START DATA LISTING

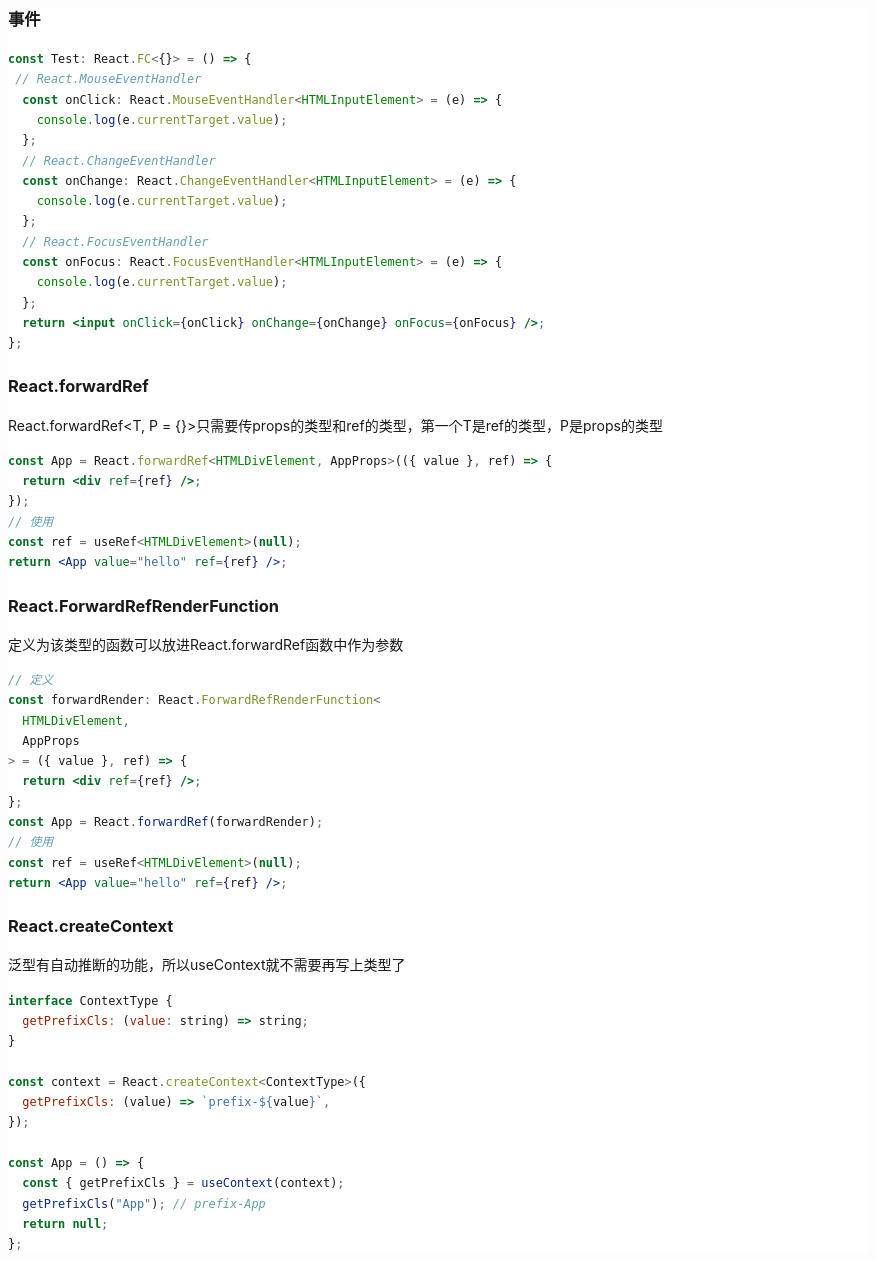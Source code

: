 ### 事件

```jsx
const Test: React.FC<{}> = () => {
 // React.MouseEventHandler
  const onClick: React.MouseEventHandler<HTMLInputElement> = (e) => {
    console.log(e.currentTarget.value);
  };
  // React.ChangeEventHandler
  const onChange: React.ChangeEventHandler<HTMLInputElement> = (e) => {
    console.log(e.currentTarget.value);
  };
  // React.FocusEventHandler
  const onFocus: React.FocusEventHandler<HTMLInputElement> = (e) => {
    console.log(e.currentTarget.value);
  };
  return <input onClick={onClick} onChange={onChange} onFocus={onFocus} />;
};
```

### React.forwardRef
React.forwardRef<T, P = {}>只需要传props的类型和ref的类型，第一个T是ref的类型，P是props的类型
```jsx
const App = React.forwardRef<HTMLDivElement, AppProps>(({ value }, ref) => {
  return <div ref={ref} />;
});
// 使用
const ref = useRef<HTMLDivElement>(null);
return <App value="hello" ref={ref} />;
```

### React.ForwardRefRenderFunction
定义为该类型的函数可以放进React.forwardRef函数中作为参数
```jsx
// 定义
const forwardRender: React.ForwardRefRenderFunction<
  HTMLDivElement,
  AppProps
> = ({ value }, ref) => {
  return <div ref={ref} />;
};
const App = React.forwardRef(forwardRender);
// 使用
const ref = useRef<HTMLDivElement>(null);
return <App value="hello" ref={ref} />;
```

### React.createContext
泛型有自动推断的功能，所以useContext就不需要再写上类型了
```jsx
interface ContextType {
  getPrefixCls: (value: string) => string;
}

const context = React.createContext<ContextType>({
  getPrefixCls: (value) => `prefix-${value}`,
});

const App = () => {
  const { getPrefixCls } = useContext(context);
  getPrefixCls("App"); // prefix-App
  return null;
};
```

END DATA LISTING

Set the data above down again exactly as given, with no pictures.

Source code

: ### 事件

```jsx
const Test: React.FC<{}> = () => {
 // React.MouseEventHandler
  const onClick: React.MouseEventHandler<HTMLInputElement> = (e) => {
    console.log(e.currentTarget.value);
  };
  // React.ChangeEventHandler
  const onChange: React.ChangeEventHandler<HTMLInputElement> = (e) => {
    console.log(e.currentTarget.value);
  };
  // React.FocusEventHandler
  const onFocus: React.FocusEventHandler<HTMLInputElement> = (e) => {
    console.log(e.currentTarget.value);
  };
  return <input onClick={onClick} onChange={onChange} onFocus={onFocus} />;
};
```

### React.forwardRef
React.forwardRef<T, P = {}>只需要传props的类型和ref的类型，第一个T是ref的类型，P是props的类型
```jsx
const App = React.forwardRef<HTMLDivElement, AppProps>(({ value }, ref) => {
  return <div ref={ref} />;
});
// 使用
const ref = useRef<HTMLDivElement>(null);
return <App value="hello" ref={ref} />;
```

### React.ForwardRefRenderFunction
定义为该类型的函数可以放进React.forwardRef函数中作为参数
```jsx
// 定义
const forwardRender: React.ForwardRefRenderFunction<
  HTMLDivElement,
  AppProps
> = ({ value }, ref) => {
  return <div ref={ref} />;
};
const App = React.forwardRef(forwardRender);
// 使用
const ref = useRef<HTMLDivElement>(null);
return <App value="hello" ref={ref} />;
```

### React.createContext
泛型有自动推断的功能，所以useContext就不需要再写上类型了
```jsx
interface ContextType {
  getPrefixCls: (value: string) => string;
}

const context = React.createContext<ContextType>({
  getPrefixCls: (value) => `prefix-${value}`,
});

const App = () => {
  const { getPrefixCls } = useContext(context);
  getPrefixCls("App"); // prefix-App
  return null;
};
```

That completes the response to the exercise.